*What to do:*
One part of the entries below is wanted: the lines from the one containing "nltk.download('stopwords')" through the one containing "##### <a id='buildsendmessage'></a>public". Write those out exactly and nothing else.

*Stored data:*

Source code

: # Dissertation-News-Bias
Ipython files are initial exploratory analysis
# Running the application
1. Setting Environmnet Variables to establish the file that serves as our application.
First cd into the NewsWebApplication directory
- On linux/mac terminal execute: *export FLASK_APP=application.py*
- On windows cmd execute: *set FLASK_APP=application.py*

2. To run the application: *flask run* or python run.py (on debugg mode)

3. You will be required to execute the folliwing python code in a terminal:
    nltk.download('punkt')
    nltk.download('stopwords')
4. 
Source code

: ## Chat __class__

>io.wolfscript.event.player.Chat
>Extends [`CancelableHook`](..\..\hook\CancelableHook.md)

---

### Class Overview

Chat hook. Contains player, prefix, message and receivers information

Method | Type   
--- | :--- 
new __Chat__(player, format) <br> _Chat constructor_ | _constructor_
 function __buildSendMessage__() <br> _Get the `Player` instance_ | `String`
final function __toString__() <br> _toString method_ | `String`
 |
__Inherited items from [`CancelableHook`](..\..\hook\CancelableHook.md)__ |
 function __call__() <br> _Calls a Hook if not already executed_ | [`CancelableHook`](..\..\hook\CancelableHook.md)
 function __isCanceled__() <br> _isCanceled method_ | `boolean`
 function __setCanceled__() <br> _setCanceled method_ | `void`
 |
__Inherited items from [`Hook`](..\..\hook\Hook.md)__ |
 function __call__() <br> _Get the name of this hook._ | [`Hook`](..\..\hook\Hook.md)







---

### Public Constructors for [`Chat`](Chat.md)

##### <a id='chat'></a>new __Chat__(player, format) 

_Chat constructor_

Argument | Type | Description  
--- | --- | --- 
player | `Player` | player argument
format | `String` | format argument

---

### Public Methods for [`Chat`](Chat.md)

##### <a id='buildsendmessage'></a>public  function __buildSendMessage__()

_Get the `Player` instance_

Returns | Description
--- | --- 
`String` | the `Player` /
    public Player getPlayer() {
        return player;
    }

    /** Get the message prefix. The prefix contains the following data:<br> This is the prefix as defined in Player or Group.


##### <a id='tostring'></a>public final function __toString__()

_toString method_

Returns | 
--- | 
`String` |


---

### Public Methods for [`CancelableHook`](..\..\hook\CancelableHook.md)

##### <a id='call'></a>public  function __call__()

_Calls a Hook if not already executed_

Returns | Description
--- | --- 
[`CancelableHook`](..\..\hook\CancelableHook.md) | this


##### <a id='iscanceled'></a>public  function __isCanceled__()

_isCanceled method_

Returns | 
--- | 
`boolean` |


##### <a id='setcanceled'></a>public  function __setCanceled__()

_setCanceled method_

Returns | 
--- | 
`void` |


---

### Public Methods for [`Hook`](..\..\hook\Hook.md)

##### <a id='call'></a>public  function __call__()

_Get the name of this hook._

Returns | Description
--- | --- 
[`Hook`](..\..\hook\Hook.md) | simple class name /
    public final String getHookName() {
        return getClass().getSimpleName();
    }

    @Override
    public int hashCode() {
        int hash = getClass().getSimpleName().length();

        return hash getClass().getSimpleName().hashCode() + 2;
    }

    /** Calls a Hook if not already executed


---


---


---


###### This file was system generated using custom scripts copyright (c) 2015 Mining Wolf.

*Answer to the exercise:*
    nltk.download('stopwords')
4. 
Source code

: ## Chat __class__

>io.wolfscript.event.player.Chat
>Extends [`CancelableHook`](..\..\hook\CancelableHook.md)

---

### Class Overview

Chat hook. Contains player, prefix, message and receivers information

Method | Type   
--- | :--- 
new __Chat__(player, format) <br> _Chat constructor_ | _constructor_
 function __buildSendMessage__() <br> _Get the `Player` instance_ | `String`
final function __toString__() <br> _toString method_ | `String`
 |
__Inherited items from [`CancelableHook`](..\..\hook\CancelableHook.md)__ |
 function __call__() <br> _Calls a Hook if not already executed_ | [`CancelableHook`](..\..\hook\CancelableHook.md)
 function __isCanceled__() <br> _isCanceled method_ | `boolean`
 function __setCanceled__() <br> _setCanceled method_ | `void`
 |
__Inherited items from [`Hook`](..\..\hook\Hook.md)__ |
 function __call__() <br> _Get the name of this hook._ | [`Hook`](..\..\hook\Hook.md)







---

### Public Constructors for [`Chat`](Chat.md)

##### <a id='chat'></a>new __Chat__(player, format) 

_Chat constructor_

Argument | Type | Description  
--- | --- | --- 
player | `Player` | player argument
format | `String` | format argument

---

### Public Methods for [`Chat`](Chat.md)

##### <a id='buildsendmessage'></a>public  function __buildSendMessage__()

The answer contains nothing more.